───── SUPPLIED RECORDS ─────
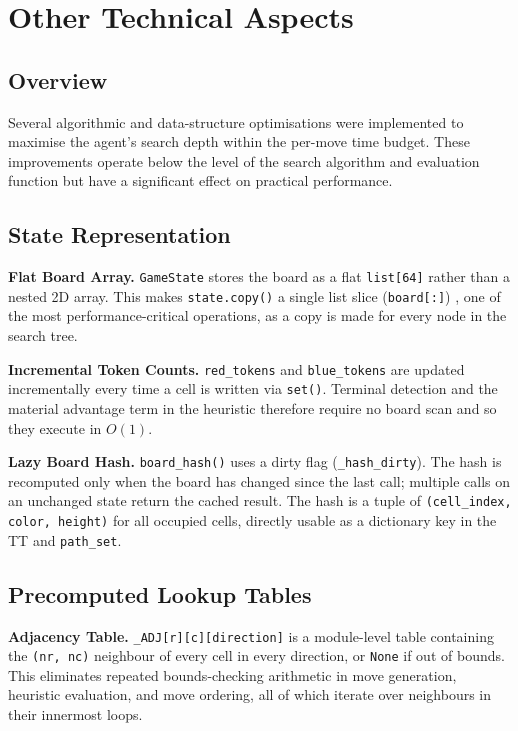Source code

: \documentclass[10.5pt,a4paper]{article}
\begin{document}
\section{Other Technical Aspects}
\label{sec:technical}

\subsection{Overview}

Several algorithmic and data-structure optimisations were implemented to maximise the agent's search depth within the per-move time budget. These improvements operate below the level of the search algorithm and evaluation function but have a significant effect on practical performance.

\subsection{State Representation}

\textbf{Flat Board Array.}
\texttt{GameState} stores the board as a flat \texttt{list[64]} rather than a nested 2D array. This makes \texttt{state.copy()} a single list slice (\texttt{board[:]}) , one of the most performance-critical operations, as a copy is made for every node in the search tree.

\textbf{Incremental Token Counts.}
\texttt{red\_tokens} and \texttt{blue\_tokens} are updated incrementally every time a cell is written via \texttt{set()}. Terminal detection and the material advantage term in the heuristic therefore require no board scan and so they execute in $O(1)$.

\textbf{Lazy Board Hash.}
\texttt{board\_hash()} uses a dirty flag (\texttt{\_hash\_dirty}). The hash is recomputed only when the board has changed since the last call; multiple calls on an unchanged state return the cached result. The hash is a tuple of \texttt{(cell\_index, color, height)} for all occupied cells, directly usable as a dictionary key in the TT and \texttt{path\_set}.

\subsection{Precomputed Lookup Tables}

\textbf{Adjacency Table.}
\texttt{\_ADJ[r][c][direction]} is a module-level table containing the \texttt{(nr, nc)} neighbour of every cell in every direction, or \texttt{None} if out of bounds. This eliminates repeated bounds-checking arithmetic in move generation, heuristic evaluation, and move ordering, all of which iterate over neighbours in their innermost loops.
\end{document}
─────
List each line of the records that holds the string "textbf".

- [SOLUTION TO THIS EXERCISE]
\textbf{Flat Board Array.}
\textbf{Incremental Token Counts.}
\textbf{Lazy Board Hash.}
\textbf{Adjacency Table.}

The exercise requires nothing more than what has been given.